Il riassunto, la calligrafia e il latino sembrano essere i tre punti focali di una nuova scuola che torna ad essere trasmissiva in cui la lingua sembra servire a praticare la scrittura e non ad esercitare la cittadinanza.
A questo proposito sembra completamente negata la lezione della “Lettera ad una professoressa “della scuola di Barbiana di Don Milani . Infatti nel documento degli studenti di Barbiana si sottolineano l’importanza di imparare a scrivere in modo chiaro e semplice, per aiutare i poveri a emanciparsi .Il 28 marzo 1956 don Milani inviava un articolo al direttore del “Giornale del Mattino” di Firenze, in risposta al discorso che il ministro della Pubblica Istruzione Paolo Rossi (primo governo Segni, 1955-57) aveva tenuto in merito all’abolizione del latino dalla scuola media e in cui egli si dichiarò favorevole all’iniziativa. Al di là delle polemiche che la lettera suscitò a quel tempo, l’idea di Don Milani era chiara : un’dea della cultura, e soprattutto della lingua, non di una specifica lingua che sia latino o italiano, ma della Lingua con la L maiuscola, della Parola, intesa come possibilità di comunicazione ed espressione e, al contempo, come strumento di promozione umana e sociale.

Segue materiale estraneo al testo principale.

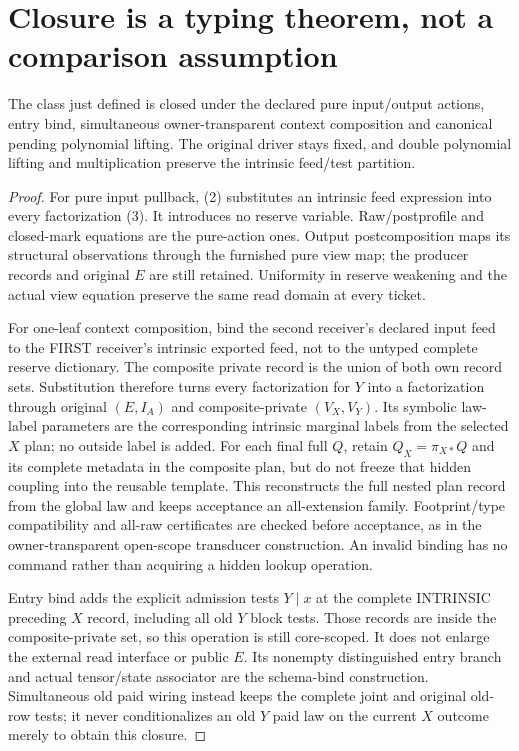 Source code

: \documentclass[11pt]{article}
\begin{document}
\section{Closure is a typing theorem, not a comparison assumption}
\begin{theorem}
The class just defined is closed under the declared pure input/output actions, entry bind, simultaneous owner-transparent context composition and canonical pending polynomial lifting. The original driver stays fixed, and double polynomial lifting and multiplication preserve the intrinsic feed/test partition.
\end{theorem}
\begin{proof}
For pure input pullback, (2) substitutes an intrinsic feed expression into every factorization (3). It introduces no reserve variable. Raw/postprofile and closed-mark equations are the pure-action ones. Output postcomposition maps its structural observations through the furnished pure view map; the producer records and original $E$ are still retained. Uniformity in reserve weakening and the actual view equation preserve the same read domain at every ticket.

For one-leaf context composition, bind the second receiver's declared input feed to the FIRST receiver's intrinsic exported feed, not to the untyped complete reserve dictionary. The composite private record is the union of both own record sets. Substitution therefore turns every factorization for $Y$ into a factorization through original $(E,I_A)$ and composite-private $(V_X,V_Y)$. Its symbolic law-label parameters are the corresponding intrinsic marginal labels from the selected $X$ plan; no outside label is added. For each final full $Q$, retain $Q_X=\pi_{X*}Q$ and its complete metadata in the composite plan, but do not freeze that hidden coupling into the reusable template. This reconstructs the full nested plan record from the global law and keeps acceptance an all-extension family. Footprint/type compatibility and all-raw certificates are checked before acceptance, as in the owner-transparent open-scope transducer construction. An invalid binding has no command rather than acquiring a hidden lookup operation.

Entry bind adds the explicit admission tests $Y\mid x$ at the complete INTRINSIC preceding $X$ record, including all old $Y$ block tests. Those records are inside the composite-private set, so this operation is still core-scoped. It does not enlarge the external read interface or public $E$. Its nonempty distinguished entry branch and actual tensor/state associator are the schema-bind construction. Simultaneous old paid wiring instead keeps the complete joint and original old-row tests; it never conditionalizes an old $Y$ paid law on the current $X$ outcome merely to obtain this closure.


\end{proof}
\end{document}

“Perché è solo la lingua che fa eguali” dice don Milani nella Parte prima di Lettera a una professoressa. “Eguale è chi sa esprimersi e intende l’espressione altrui. Che sia ricco o povero importa meno. Basta che parli”
Per Don Milani lo studio della lingua inizia da un insieme di lessici che fanno riferimento trasversalmente a discipline come la meccanica, la storia alla politica, lo sport e la matematica, fino alla musica, ripercorrendo la storia di ogni singola parola che deve essere “sezionata”, dice don Milani, fatta vivere ai ragazzi “come persone che hanno una nascita, uno sviluppo, un trasformarsi, un deformarsi”.( 2)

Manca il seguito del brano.